What is needed is an exact copy of the lines from the start of the records below through the line with "Die kombinierte Form", without the pictures.

*** Opening Extracted data ***

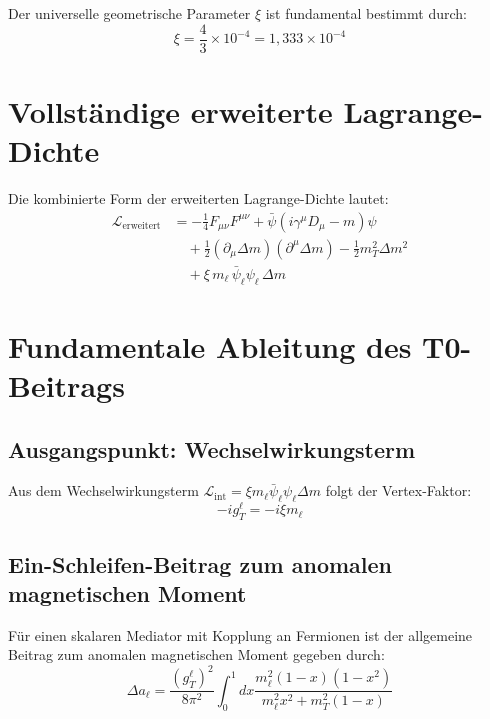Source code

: \documentclass[12pt,a4paper]{article}
\theoremstyle{definition}
\begin{document}
	Der universelle geometrische Parameter $\xi$ ist fundamental bestimmt durch:
	\begin{equation}
		\xi = \frac{4}{3} \times 10^{-4} = 1,333 \times 10^{-4}
		\label{eq:xi_parameter}
	\end{equation}
	
	\section{Vollständige erweiterte Lagrange-Dichte}
	
	Die kombinierte Form der erweiterten Lagrange-Dichte lautet:
	\begin{align}
		\mathcal{L}_{\text{erweitert}} &= -\tfrac{1}{4} F_{\mu\nu}F^{\mu\nu} + \bar{\psi}(i\gamma^\mu D_\mu - m)\psi \nonumber\\
		&\quad + \tfrac{1}{2}(\partial_\mu \Delta m)(\partial^\mu \Delta m) - \tfrac{1}{2} m_T^2 \Delta m^2 \nonumber\\
		&\quad + \xi \, m_\ell \,\bar{\psi}_\ell \psi_\ell \, \Delta m
		\label{eq:extended_lagrangian}
	\end{align}
	
	\section{Fundamentale Ableitung des T0-Beitrags}
	
	\subsection{Ausgangspunkt: Wechselwirkungsterm}
	
	Aus dem Wechselwirkungsterm $\mathcal{L}_{\text{int}} = \xi m_\ell \bar{\psi}_\ell \psi_\ell \Delta m$ folgt der Vertex-Faktor:
	\begin{equation}
		-i g_T^\ell = -i \xi m_\ell
	\end{equation}
	
	\subsection{Ein-Schleifen-Beitrag zum anomalen magnetischen Moment}
	
	Für einen skalaren Mediator mit Kopplung an Fermionen ist der allgemeine Beitrag zum anomalen magnetischen Moment gegeben durch\cite{peskin_schroeder_1995}:
	\begin{equation}
		\Delta a_\ell = \frac{(g_T^\ell)^2}{8\pi^2} \int_0^1 dx \frac{m_\ell^2 (1-x)(1-x^2)}{m_\ell^2 x^2 + m_T^2 (1-x)}
		\label{eq:one_loop_general}
	\end{equation}
	
\end{document}
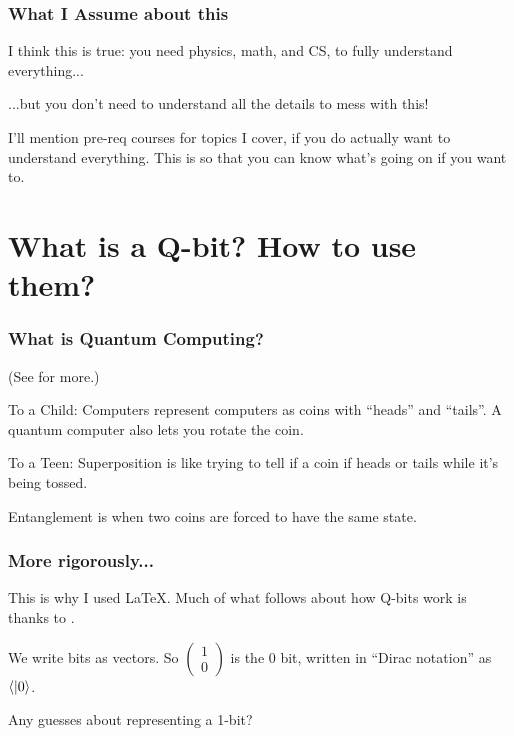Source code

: \documentclass{beamer}
\begin{document}
\begin{frame}
\frametitle{What I Assume about this}
I think this is true: you need physics, math, and CS, to fully understand everything... 

...but you don't need to understand all the details to mess with this!

I'll mention pre-req courses for topics I cover, if you do actually want to understand everything.
This is so that you can know what's going on if you want to.
\end{frame}

\section{What is a Q-bit? How to use them?}

\begin{frame}
\frametitle{What is Quantum Computing?}

(See \cite{5-levels} for more.)

\begin{block}{To a Child:}
Computers represent computers as coins with ``heads'' and ``tails''. A quantum computer also lets you rotate the coin.
\end{block}

\begin{block}{To a Teen:}
Superposition is like trying to tell if a coin if heads or tails while it's being tossed.

Entanglement is when two coins are forced to have the same state.
\end{block}
\end{frame}

\begin{frame}
\frametitle{More rigorously...}

This is why I used \LaTeX.
Much of what follows about how Q-bits work is thanks to \cite{long-video}.

\begin{definition}
    We write bits as vectors. So $\begin{pmatrix}1 \\ 0\end{pmatrix}$ is the $0$ bit,
    written in ``Dirac notation'' as
    $\braket{|0}$.
\end{definition}

Any guesses about representing a 1-bit?
\end{frame}
\end{document}
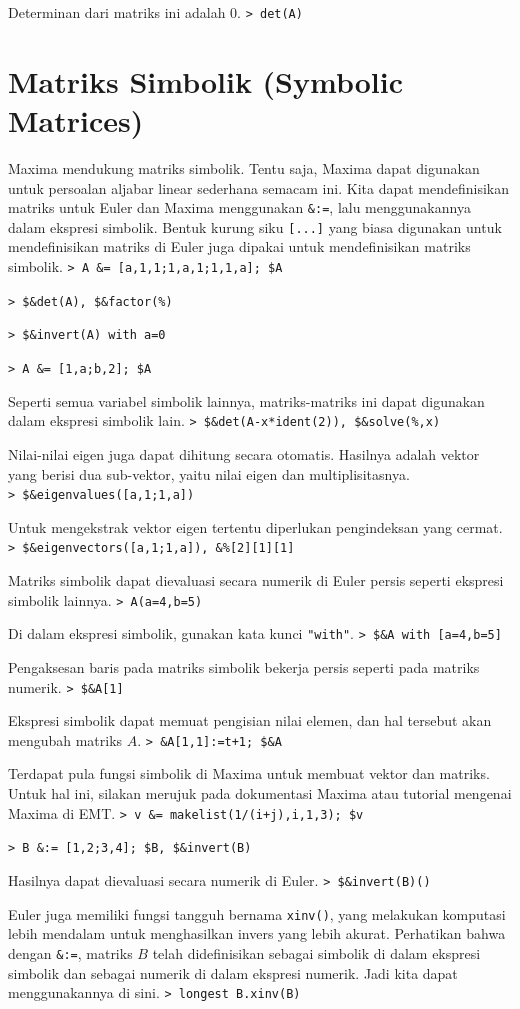 \documentclass[11pt, a4paper]{article}
\newcommand{\emtcmd}[1]{\noindent\texttt{\textcolor{emtcommand}{>}\ #1}\par\smallskip}
\begin{document}
Determinan dari matriks ini adalah 0.
\emtcmd{det(A)}

\section*{Matriks Simbolik (Symbolic Matrices)}

Maxima mendukung matriks simbolik. Tentu saja, Maxima dapat digunakan untuk persoalan aljabar linear sederhana semacam ini. Kita dapat mendefinisikan matriks untuk Euler dan Maxima menggunakan \texttt{\&:=}, lalu menggunakannya dalam ekspresi simbolik. Bentuk kurung siku \texttt{[...]} yang biasa digunakan untuk mendefinisikan matriks di Euler juga dipakai untuk mendefinisikan matriks simbolik.
\emtcmd{A \&= [a,1,1;1,a,1;1,1,a]; \$A}
\emtcmd{\$\&det(A), \$\&factor(\%)}
\emtcmd{\$\&invert(A) with a=0}
\emtcmd{A \&= [1,a;b,2]; \$A}

Seperti semua variabel simbolik lainnya, matriks-matriks ini dapat digunakan dalam ekspresi simbolik lain.
\emtcmd{\$\&det(A-x*ident(2)), \$\&solve(\%,x)}

Nilai-nilai eigen juga dapat dihitung secara otomatis. Hasilnya adalah vektor yang berisi dua sub-vektor, yaitu nilai eigen dan multiplisitasnya.
\emtcmd{\$\&eigenvalues([a,1;1,a])}

Untuk mengekstrak vektor eigen tertentu diperlukan pengindeksan yang cermat.
\emtcmd{\$\&eigenvectors([a,1;1,a]), \&\%[2][1][1]}

Matriks simbolik dapat dievaluasi secara numerik di Euler persis seperti ekspresi simbolik lainnya.
\emtcmd{A(a=4,b=5)}

Di dalam ekspresi simbolik, gunakan kata kunci \texttt{"with"}.
\emtcmd{\$\&A with [a=4,b=5]}

Pengaksesan baris pada matriks simbolik bekerja persis seperti pada matriks numerik.
\emtcmd{\$\&A[1]}

Ekspresi simbolik dapat memuat pengisian nilai elemen, dan hal tersebut akan mengubah matriks $A$.
\emtcmd{\&A[1,1]:=t+1; \$\&A}

Terdapat pula fungsi simbolik di Maxima untuk membuat vektor dan matriks. Untuk hal ini, silakan merujuk pada dokumentasi Maxima atau tutorial mengenai Maxima di EMT.
\emtcmd{v \&= makelist(1/(i+j),i,1,3); \$v}
\emtcmd{B \&:= [1,2;3,4]; \$B, \$\&invert(B)}

Hasilnya dapat dievaluasi secara numerik di Euler.
\emtcmd{\$\&invert(B)()}

Euler juga memiliki fungsi tangguh bernama \texttt{xinv()}, yang melakukan komputasi lebih mendalam untuk menghasilkan invers yang lebih akurat. Perhatikan bahwa dengan \texttt{\&:=}, matriks $B$ telah didefinisikan sebagai simbolik di dalam ekspresi simbolik dan sebagai numerik di dalam ekspresi numerik. Jadi kita dapat menggunakannya di sini.
\emtcmd{longest B.xinv(B)}
\end{document}
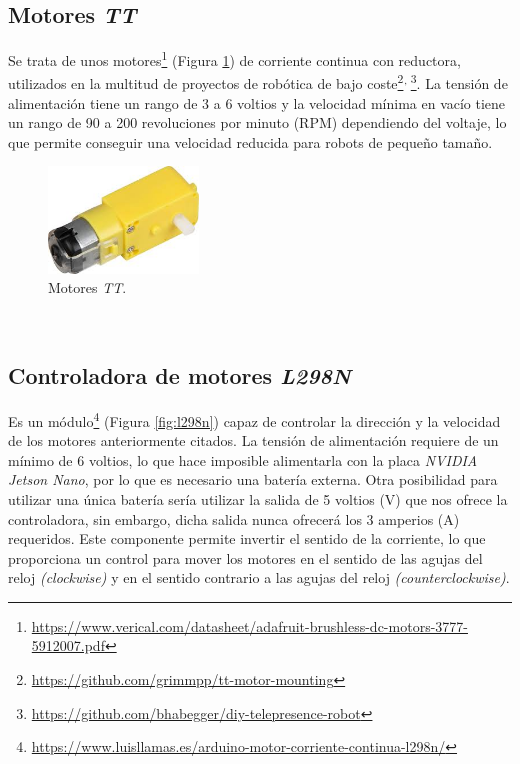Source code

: \subsection{Motores \textit{TT}}
\label{subsection:motortt}
Se trata de unos motores\footnote{\url{https://www.verical.com/datasheet/adafruit-brushless-dc-motors-3777-5912007.pdf}} (Figura \ref{fig:motorTT}) de corriente continua con reductora, utilizados en la multitud de proyectos de robótica de bajo coste\footnote{\url{https://github.com/grimmpp/tt-motor-mounting}}$^{,\thinspace}$\footnote{\url{https://github.com/bhabegger/diy-telepresence-robot}}. La tensión de alimentación tiene un rango de 3 a 6 voltios y la velocidad mínima en vacío tiene un rango de 90 a 200 revoluciones por minuto (RPM) dependiendo del voltaje, lo que permite conseguir una velocidad reducida para robots de pequeño tamaño.\\

\begin{figure} [h!]
	\begin{center}
		\includegraphics[width=4cm]{figs/motorTT}
	\end{center}
	\caption{Motores \textit{TT}.}
	\label{fig:motorTT}
\end{figure}\

\subsection{Controladora de motores \textit{L298N}}
\label{subsection:l298n}
Es un módulo\footnote{\url{https://www.luisllamas.es/arduino-motor-corriente-continua-l298n/}} (Figura \ref{fig:l298n}) capaz de controlar la dirección y la velocidad de los motores anteriormente citados. La tensión de alimentación requiere de un mínimo de 6 voltios, lo que hace imposible alimentarla con la placa \textit{NVIDIA Jetson Nano}, por lo que es necesario una batería externa. Otra posibilidad para utilizar una única batería sería utilizar la salida de 5 voltios (V) que nos ofrece la controladora, sin embargo, dicha salida nunca ofrecerá los 3 amperios (A) requeridos. Este componente permite invertir el sentido de la corriente, lo que proporciona un control para mover los motores en el sentido de las agujas del reloj \textit{(clockwise)} y en el sentido contrario a las agujas del reloj \textit{(counterclockwise)}.\\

*** Closing Extracted data ***

Reply to the task:
Source code

: \documentclass[12pt,a4paper]{article}
\theoremstyle{definition}
\begin{document}
	Der universelle geometrische Parameter $\xi$ ist fundamental bestimmt durch:
	\begin{equation}
		\xi = \frac{4}{3} \times 10^{-4} = 1,333 \times 10^{-4}
		\label{eq:xi_parameter}
	\end{equation}
	
	\section{Vollständige erweiterte Lagrange-Dichte}
	
	Die kombinierte Form der erweiterten Lagrange-Dichte lautet:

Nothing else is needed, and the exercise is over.